Esse endurecimento ocorre num contexto de quase absoluto silêncio internacional. As grandes potências europeias, frequentemente eloquentes quando se trata de “defesa da democracia”, mantêm postura protocolar e inerte diante do sacrifício cotidiano do povo cubano. O mundo assistiu de forma semelhante ao genocídio dos palestinos na recente ofensiva sionista em Gaza. A indiferença seletiva tornou-se regra. O sofrimento prolongado de povos periféricos parece naturalizado pela ordem global.
A crítica do valor ajuda a compreender o pano de fundo comum. Tanto Cuba quanto Venezuela estão inseridas na crise estrutural da valorização do capital, que atinge de maneira brutal as periferias. O imperialismo contemporâneo não cria essa crise, mas a instrumentaliza. A ofensiva dos Estados Unidos busca reorganizar zonas de influência num cenário em que os três polos de hegemonia global Estados Unidos, Rússia e China operam presos à própria crise imanente do capital.
O capitalismo nada oferece além de ciclos de crise, guerras e reordenamentos forçados. Cuba já experimentou o colapso súbito de um sistema ao qual estava dependente quando a União Soviética ruiu. Afundou no abismo material e, ainda assim, resistiu. Não possui uma classe média racionalizada moldada exclusivamente pelo consumo como ocorre em outros contextos periféricos. Isso lhe confere uma capacidade distinta de suportar tensões extremas.
Entretanto, resistência não basta. A crise cubana e venezuelana só poderá converter-se em horizonte emancipatório se der lugar a formas inéditas de organização social que recusem a centralidade da forma mercadoria, do trabalho abstrato e do Estado como gestor da escassez. A superação não virá da troca de administradores, nem da restauração liberal. Virá da capacidade de romper com o paradigma mercantil que continuou estruturando a vida social mesmo após experiências revolucionárias.
A jornalista Moira Dias escreveu na revista TIME que Cuba precisa de um novo modelo. Vinda daquele espaço editorial, a expressão tende a significar apenas maior abertura de mercado e inserção subordinada na ordem global. Mas o verdadeiro novo modelo em disputa não é mais mercado nem mais centralismo estatal. É a construção de relações sociais que transcendam a forma valor.

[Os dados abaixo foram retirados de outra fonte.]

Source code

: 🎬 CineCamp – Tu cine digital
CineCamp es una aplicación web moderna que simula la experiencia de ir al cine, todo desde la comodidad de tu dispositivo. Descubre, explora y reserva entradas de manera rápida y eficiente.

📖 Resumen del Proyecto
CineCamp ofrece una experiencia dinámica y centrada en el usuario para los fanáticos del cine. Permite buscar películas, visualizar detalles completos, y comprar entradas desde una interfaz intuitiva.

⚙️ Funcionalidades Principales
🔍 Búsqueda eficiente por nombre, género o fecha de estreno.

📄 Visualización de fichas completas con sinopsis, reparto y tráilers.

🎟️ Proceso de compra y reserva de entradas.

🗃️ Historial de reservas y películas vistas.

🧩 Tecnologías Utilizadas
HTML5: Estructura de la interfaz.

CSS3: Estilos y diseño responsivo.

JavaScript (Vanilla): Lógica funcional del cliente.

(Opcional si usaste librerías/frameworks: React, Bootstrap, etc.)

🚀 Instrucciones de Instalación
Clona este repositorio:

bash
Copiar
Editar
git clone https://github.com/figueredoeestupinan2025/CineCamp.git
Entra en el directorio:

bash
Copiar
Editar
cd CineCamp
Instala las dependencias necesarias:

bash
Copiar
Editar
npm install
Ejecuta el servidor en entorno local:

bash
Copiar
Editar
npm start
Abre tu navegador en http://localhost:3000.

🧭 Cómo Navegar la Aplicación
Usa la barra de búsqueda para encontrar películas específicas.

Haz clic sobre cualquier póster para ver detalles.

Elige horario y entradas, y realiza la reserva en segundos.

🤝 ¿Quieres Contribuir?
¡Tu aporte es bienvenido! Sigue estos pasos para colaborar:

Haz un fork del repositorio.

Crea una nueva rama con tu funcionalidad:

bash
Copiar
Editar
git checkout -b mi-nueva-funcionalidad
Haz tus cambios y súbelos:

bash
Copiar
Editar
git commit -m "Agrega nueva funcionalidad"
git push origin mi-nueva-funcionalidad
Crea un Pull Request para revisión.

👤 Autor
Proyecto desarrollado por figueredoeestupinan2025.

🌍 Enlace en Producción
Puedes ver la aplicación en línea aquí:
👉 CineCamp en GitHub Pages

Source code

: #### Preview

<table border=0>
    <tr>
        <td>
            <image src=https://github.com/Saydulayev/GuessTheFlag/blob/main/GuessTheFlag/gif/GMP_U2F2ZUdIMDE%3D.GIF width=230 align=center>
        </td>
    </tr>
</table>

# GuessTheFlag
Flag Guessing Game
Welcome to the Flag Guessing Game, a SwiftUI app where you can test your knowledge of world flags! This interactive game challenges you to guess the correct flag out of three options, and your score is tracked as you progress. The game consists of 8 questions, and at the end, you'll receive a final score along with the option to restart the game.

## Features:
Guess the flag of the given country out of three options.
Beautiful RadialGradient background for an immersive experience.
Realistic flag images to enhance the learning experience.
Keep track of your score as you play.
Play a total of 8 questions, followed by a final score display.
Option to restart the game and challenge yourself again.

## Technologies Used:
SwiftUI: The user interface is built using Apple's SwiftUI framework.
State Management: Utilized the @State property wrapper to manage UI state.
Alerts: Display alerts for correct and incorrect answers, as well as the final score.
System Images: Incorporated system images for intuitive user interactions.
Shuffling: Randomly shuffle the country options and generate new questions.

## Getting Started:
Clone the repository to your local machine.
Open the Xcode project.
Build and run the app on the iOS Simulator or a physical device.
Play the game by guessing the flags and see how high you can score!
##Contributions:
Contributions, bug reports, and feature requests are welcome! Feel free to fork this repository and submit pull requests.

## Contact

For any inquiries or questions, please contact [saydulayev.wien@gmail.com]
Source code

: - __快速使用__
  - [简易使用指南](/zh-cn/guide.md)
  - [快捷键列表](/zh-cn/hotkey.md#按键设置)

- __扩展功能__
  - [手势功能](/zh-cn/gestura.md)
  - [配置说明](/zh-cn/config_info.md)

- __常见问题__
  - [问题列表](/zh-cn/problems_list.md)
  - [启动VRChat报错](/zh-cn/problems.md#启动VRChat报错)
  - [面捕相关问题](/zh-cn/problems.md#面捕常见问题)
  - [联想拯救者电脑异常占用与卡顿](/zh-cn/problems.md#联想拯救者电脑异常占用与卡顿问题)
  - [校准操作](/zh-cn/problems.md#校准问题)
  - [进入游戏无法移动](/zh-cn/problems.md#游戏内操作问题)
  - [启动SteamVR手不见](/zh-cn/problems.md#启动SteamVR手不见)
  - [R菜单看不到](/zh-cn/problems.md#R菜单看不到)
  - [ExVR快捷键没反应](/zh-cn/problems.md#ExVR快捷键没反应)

A história latino-americana ensina que a submissão raramente se estabiliza sem resistência prolongada. Uma centelha pode incendiar toda a pradaria. Cuba, que já enfrentou a maior potência imperial do planeta por mais de seis décadas, continua sendo laboratório histórico dessa tensão. Acompanhar o desdobramento da crise cubana e venezuelana, bem como a ofensiva imperial na América Latina, é tarefa estratégica para os povos do continente.
Dias explosivos podem estar por vir. Como lembrava John Reed, há dias que valem por cem anos. A história ainda pulsa. E Cuba, mais uma vez, pode se tornar ponto de inflexão dessa travessia.